- REQUIRED WORK -
Go through the entries, filter for the word "ANEXO", and copy every line that has it.
(PROVIDED ENTRIES begins)
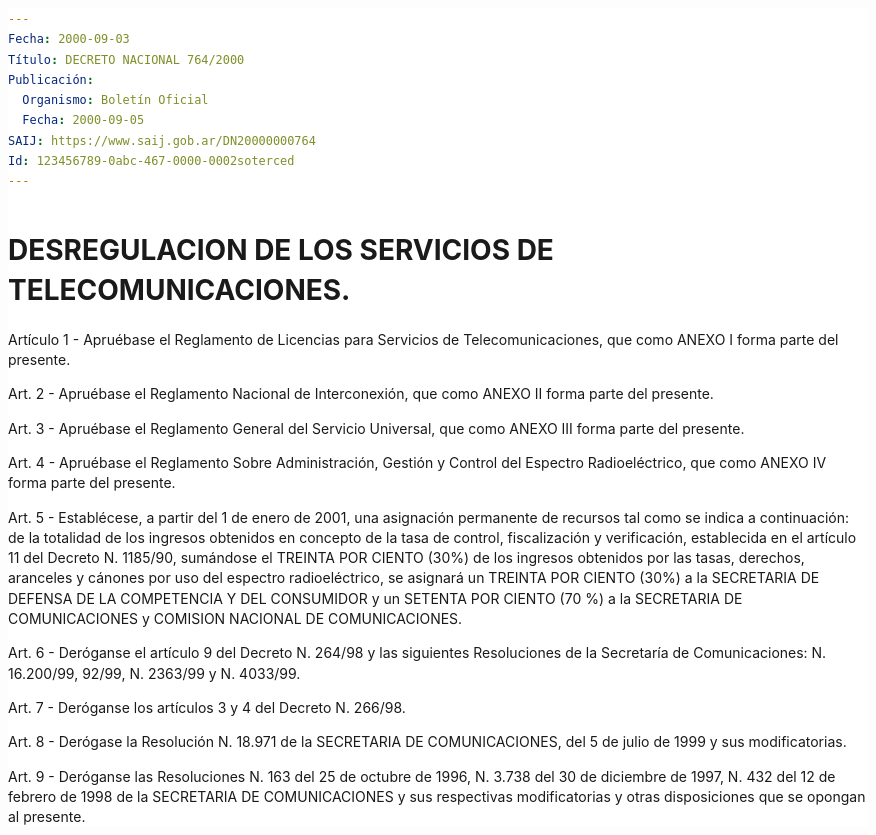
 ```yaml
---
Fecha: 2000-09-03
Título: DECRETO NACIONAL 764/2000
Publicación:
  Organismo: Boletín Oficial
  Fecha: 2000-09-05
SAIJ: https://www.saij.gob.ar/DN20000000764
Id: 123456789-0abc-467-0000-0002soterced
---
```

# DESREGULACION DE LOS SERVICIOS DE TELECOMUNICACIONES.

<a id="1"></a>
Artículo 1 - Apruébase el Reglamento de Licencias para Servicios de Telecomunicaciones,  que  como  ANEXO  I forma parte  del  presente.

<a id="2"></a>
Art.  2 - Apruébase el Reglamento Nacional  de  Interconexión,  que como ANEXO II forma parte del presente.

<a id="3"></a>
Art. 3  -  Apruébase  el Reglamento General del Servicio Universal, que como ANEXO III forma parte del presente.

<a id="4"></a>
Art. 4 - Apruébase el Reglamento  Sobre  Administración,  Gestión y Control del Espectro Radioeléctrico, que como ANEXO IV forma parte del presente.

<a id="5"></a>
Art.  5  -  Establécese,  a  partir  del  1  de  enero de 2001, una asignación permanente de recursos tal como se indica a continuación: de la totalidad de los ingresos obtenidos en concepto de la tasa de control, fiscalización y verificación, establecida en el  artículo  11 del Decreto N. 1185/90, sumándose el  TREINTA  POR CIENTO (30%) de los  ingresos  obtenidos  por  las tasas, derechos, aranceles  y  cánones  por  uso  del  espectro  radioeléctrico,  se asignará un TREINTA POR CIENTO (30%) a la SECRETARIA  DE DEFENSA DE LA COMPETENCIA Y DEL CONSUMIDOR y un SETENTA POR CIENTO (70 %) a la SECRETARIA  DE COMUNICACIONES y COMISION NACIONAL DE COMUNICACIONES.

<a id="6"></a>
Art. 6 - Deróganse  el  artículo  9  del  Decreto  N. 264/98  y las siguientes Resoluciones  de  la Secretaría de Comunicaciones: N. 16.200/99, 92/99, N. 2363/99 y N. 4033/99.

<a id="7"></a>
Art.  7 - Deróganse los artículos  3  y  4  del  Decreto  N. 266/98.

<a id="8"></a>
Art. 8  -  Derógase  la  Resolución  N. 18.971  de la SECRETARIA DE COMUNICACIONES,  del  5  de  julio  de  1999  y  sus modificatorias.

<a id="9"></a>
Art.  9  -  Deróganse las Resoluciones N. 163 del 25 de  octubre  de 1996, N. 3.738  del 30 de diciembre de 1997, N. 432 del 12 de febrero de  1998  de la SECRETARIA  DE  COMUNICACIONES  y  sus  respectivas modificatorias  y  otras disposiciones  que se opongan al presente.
(PROVIDED ENTRIES ends)
(PROVIDED ENTRIES begins)
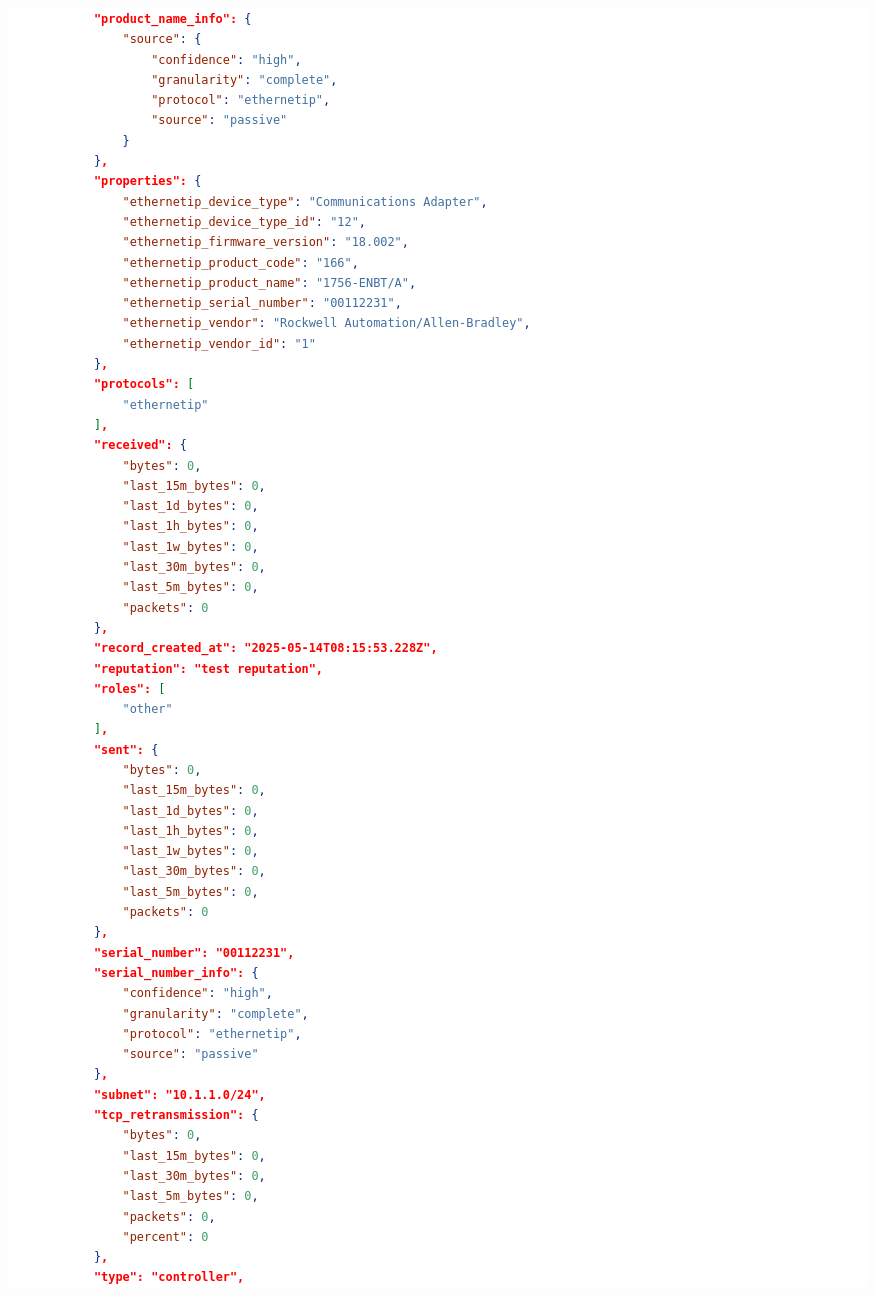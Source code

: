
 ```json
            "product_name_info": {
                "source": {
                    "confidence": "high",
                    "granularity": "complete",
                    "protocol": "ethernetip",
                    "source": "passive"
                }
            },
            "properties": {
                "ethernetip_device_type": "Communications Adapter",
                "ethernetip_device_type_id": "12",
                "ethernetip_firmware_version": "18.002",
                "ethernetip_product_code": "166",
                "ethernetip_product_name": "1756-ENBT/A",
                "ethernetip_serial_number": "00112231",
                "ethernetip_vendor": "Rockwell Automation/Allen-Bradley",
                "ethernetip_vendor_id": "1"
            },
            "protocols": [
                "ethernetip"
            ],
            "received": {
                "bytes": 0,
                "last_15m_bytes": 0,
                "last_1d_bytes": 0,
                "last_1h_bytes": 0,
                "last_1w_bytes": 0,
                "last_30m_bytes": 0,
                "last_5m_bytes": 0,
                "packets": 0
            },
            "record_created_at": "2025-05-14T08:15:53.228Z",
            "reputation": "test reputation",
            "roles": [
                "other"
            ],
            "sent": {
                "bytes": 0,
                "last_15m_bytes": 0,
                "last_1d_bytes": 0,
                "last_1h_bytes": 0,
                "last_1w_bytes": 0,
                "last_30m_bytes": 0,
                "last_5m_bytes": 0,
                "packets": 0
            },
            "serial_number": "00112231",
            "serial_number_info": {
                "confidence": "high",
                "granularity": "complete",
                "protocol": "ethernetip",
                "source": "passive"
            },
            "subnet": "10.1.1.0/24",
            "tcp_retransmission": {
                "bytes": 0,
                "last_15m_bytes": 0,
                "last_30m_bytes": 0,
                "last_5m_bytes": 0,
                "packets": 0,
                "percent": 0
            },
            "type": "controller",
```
(PROVIDED ENTRIES ends)
- SOLUTION TO THIS PROBLEM -
Artículo 1 - Apruébase el Reglamento de Licencias para Servicios de Telecomunicaciones,  que  como  ANEXO  I forma parte  del  presente.
Art.  2 - Apruébase el Reglamento Nacional  de  Interconexión,  que como ANEXO II forma parte del presente.
Art. 3  -  Apruébase  el Reglamento General del Servicio Universal, que como ANEXO III forma parte del presente.
Art. 4 - Apruébase el Reglamento  Sobre  Administración,  Gestión y Control del Espectro Radioeléctrico, que como ANEXO IV forma parte del presente.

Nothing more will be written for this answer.